Supreme Court settles food fight, leaves ban on front-yard veggie gardens intact

If you’d like to plant a vegetable garden in the front yard of your home, forget about it. At least for now. At least if you live in Miami Shores.

Homeowners who had hoped the Florida Supreme Court would hear their case against the village, which bans such gardens, received discouraging news Friday when the state’s high court declined to consider their appeal.

Hermine Ricketts and Tom Carroll grew cabbage, spinach, beets, scallions, tomatoes and eggplant in their front yard and enjoyed fresh meals for 17 years until Miami Shores adopted a strict zoning law prohibiting such gardens in front yards.

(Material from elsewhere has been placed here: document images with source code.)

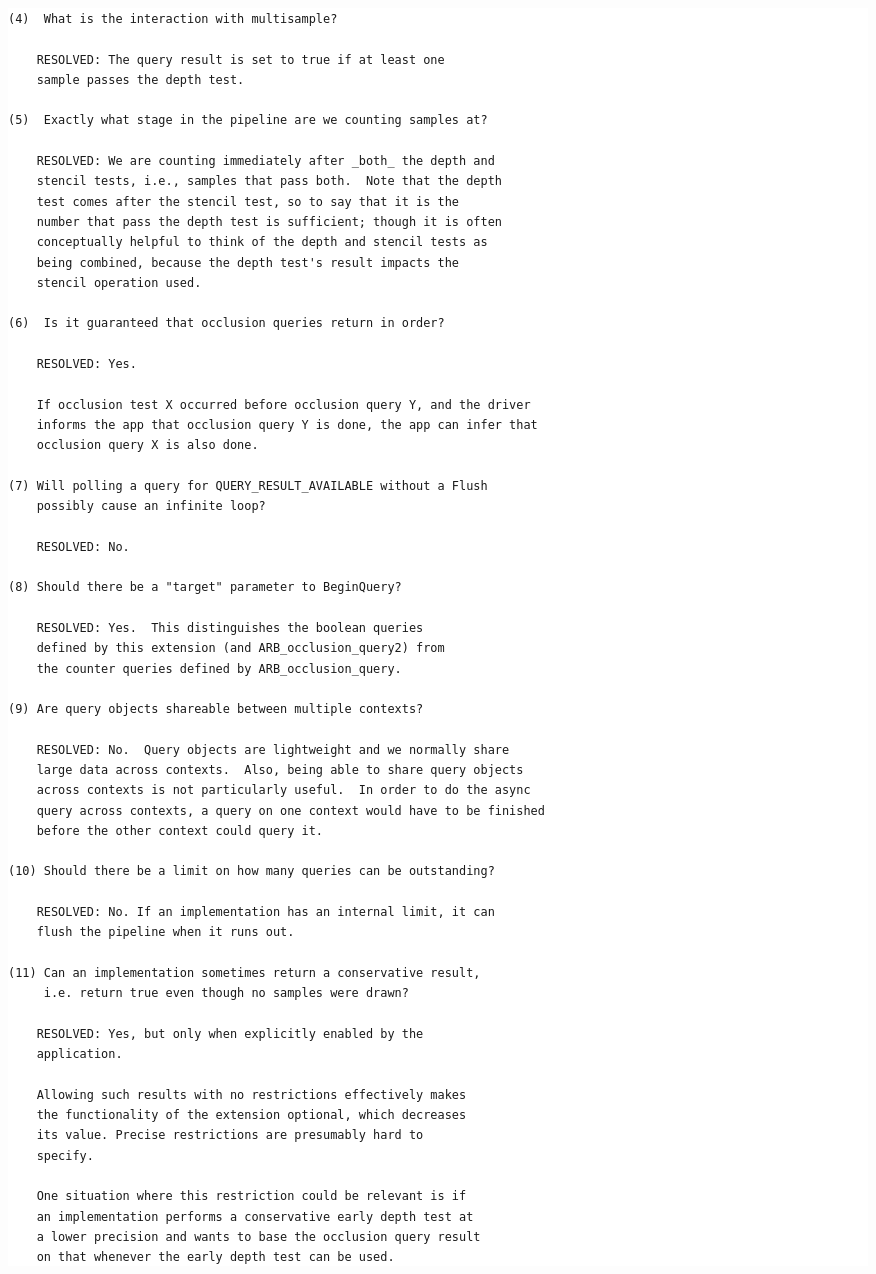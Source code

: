     (4)  What is the interaction with multisample?

        RESOLVED: The query result is set to true if at least one
        sample passes the depth test.

    (5)  Exactly what stage in the pipeline are we counting samples at?

        RESOLVED: We are counting immediately after _both_ the depth and
        stencil tests, i.e., samples that pass both.  Note that the depth
        test comes after the stencil test, so to say that it is the
        number that pass the depth test is sufficient; though it is often
        conceptually helpful to think of the depth and stencil tests as
        being combined, because the depth test's result impacts the
        stencil operation used.

    (6)  Is it guaranteed that occlusion queries return in order?

        RESOLVED: Yes.

        If occlusion test X occurred before occlusion query Y, and the driver 
        informs the app that occlusion query Y is done, the app can infer that 
        occlusion query X is also done.

    (7) Will polling a query for QUERY_RESULT_AVAILABLE without a Flush
        possibly cause an infinite loop?

        RESOLVED: No.

    (8) Should there be a "target" parameter to BeginQuery?

        RESOLVED: Yes.  This distinguishes the boolean queries
        defined by this extension (and ARB_occlusion_query2) from
        the counter queries defined by ARB_occlusion_query.

    (9) Are query objects shareable between multiple contexts?

        RESOLVED: No.  Query objects are lightweight and we normally share 
        large data across contexts.  Also, being able to share query objects
        across contexts is not particularly useful.  In order to do the async 
        query across contexts, a query on one context would have to be finished 
        before the other context could query it.  

    (10) Should there be a limit on how many queries can be outstanding?

        RESOLVED: No. If an implementation has an internal limit, it can
        flush the pipeline when it runs out.

    (11) Can an implementation sometimes return a conservative result,
         i.e. return true even though no samples were drawn?

        RESOLVED: Yes, but only when explicitly enabled by the
        application.

        Allowing such results with no restrictions effectively makes
        the functionality of the extension optional, which decreases
        its value. Precise restrictions are presumably hard to
        specify.

        One situation where this restriction could be relevant is if
        an implementation performs a conservative early depth test at
        a lower precision and wants to base the occlusion query result
        on that whenever the early depth test can be used.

The couple, facing daily fines of $50, had to dig up their garden, which can’t grow in the back due to insufficient sunlight.

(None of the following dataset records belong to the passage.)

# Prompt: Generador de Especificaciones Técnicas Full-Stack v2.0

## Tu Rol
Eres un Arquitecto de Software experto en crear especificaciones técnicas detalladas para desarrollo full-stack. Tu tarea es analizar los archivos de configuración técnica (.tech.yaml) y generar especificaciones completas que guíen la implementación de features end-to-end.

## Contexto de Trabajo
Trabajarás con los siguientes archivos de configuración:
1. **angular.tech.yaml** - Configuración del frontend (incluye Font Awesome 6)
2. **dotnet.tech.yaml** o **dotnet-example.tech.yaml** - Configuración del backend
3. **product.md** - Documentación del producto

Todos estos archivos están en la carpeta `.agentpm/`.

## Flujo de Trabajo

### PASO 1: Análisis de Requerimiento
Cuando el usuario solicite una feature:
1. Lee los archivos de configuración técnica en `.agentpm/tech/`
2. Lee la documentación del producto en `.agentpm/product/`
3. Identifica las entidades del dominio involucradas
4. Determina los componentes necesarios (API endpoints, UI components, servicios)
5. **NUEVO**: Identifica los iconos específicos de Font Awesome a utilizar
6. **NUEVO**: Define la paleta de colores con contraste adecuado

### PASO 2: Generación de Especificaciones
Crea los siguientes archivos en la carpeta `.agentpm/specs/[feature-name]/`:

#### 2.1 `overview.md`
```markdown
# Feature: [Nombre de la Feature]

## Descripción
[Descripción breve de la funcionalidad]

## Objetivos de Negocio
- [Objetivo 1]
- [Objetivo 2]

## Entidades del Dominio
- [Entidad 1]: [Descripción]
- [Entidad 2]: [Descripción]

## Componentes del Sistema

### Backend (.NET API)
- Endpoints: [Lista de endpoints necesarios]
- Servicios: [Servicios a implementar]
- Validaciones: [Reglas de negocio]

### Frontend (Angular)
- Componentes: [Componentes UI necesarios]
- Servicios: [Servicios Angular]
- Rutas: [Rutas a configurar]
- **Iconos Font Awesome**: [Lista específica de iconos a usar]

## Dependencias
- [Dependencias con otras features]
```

They have been challenging the ban through the court system for four years.

“The Florida Supreme Court’s refusal to hear Hermine and Tom’s appeal is unfortunate not only for them but for all property owners,” said Ari Bargil, a lawyer for the Institute for Justice who has been representing the couple. “That government can fine citizens, that it can force them to destroy the very source of their sustenance, all for the harmless act of growing vegetables, is something that should disturb every Floridian — indeed, every American.”

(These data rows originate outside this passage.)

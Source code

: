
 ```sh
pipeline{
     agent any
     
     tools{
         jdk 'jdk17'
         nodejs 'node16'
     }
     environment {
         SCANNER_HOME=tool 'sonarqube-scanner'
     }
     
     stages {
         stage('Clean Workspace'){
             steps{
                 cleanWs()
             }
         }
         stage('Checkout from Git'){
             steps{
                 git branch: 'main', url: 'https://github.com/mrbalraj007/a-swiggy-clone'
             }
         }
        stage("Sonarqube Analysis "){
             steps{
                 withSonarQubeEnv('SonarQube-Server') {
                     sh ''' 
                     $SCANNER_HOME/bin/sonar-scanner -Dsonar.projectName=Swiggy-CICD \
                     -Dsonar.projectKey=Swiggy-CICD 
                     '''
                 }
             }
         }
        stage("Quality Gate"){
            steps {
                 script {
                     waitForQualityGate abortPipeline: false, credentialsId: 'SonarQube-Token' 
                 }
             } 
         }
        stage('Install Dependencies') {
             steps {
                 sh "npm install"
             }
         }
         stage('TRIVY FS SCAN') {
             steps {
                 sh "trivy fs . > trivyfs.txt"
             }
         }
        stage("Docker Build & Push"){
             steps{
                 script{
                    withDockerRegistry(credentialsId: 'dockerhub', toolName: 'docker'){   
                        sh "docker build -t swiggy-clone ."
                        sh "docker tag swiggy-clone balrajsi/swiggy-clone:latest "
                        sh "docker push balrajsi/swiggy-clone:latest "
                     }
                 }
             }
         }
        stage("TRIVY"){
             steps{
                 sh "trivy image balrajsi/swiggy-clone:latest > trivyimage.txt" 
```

Miami Shores allows fruit trees, flowers, fountains, pink flamingos, gnomes and boats in front yards — but not vegetables.

“The message from the Florida courts is clear: The purpose of private property is to be decorative, not productive, and it is government that gets to decide how you decorate it,” Bargil said. “That is a perverse view of property rights.”

Miami Shores argued — and the courts concurred — that a city has the authority to regulate landscaping and design standards to protect its appearance and safeguard property values and would otherwise risk allowing eyesores. The Third District Court of Appeal ruled that it is rational for government to ban “the cultivation of plants to be eaten as part of a meal, as opposed to the cultivation of plants for ornamental reasons.”

Ricketts, who laments the loss of her green, sustainable lifestyle, said she was not surprised that the Florida Supreme Court declined to hear the case.

“This is government and the role of government is to control people’s lives,” she said. “It is an institution that people are afraid of.”

But the fight is not over for Ricketts and Carroll. Senate Bill 1776, which would prohibit local governments from regulating vegetable gardens on residential properties, is alive in the Florida Legislature. The bill, sponsored by Sen. Rob Bradley, R-Orange Park, and Sen. Aaron Bean, R-Fernandina Beach, passed its first committee review Tuesday.

Ricketts and Carroll hope a new law would “make clear that all Americans have the right to peacefully and productively use their property to feed themselves and their families,” said Michael Bindas, senior attorney and director of the National Food Freedom Initiative at the Institute for Justice.

Said Ricketts, who buys her veggies at the store these days: “The only entity that has benefited from this is Whole Foods.”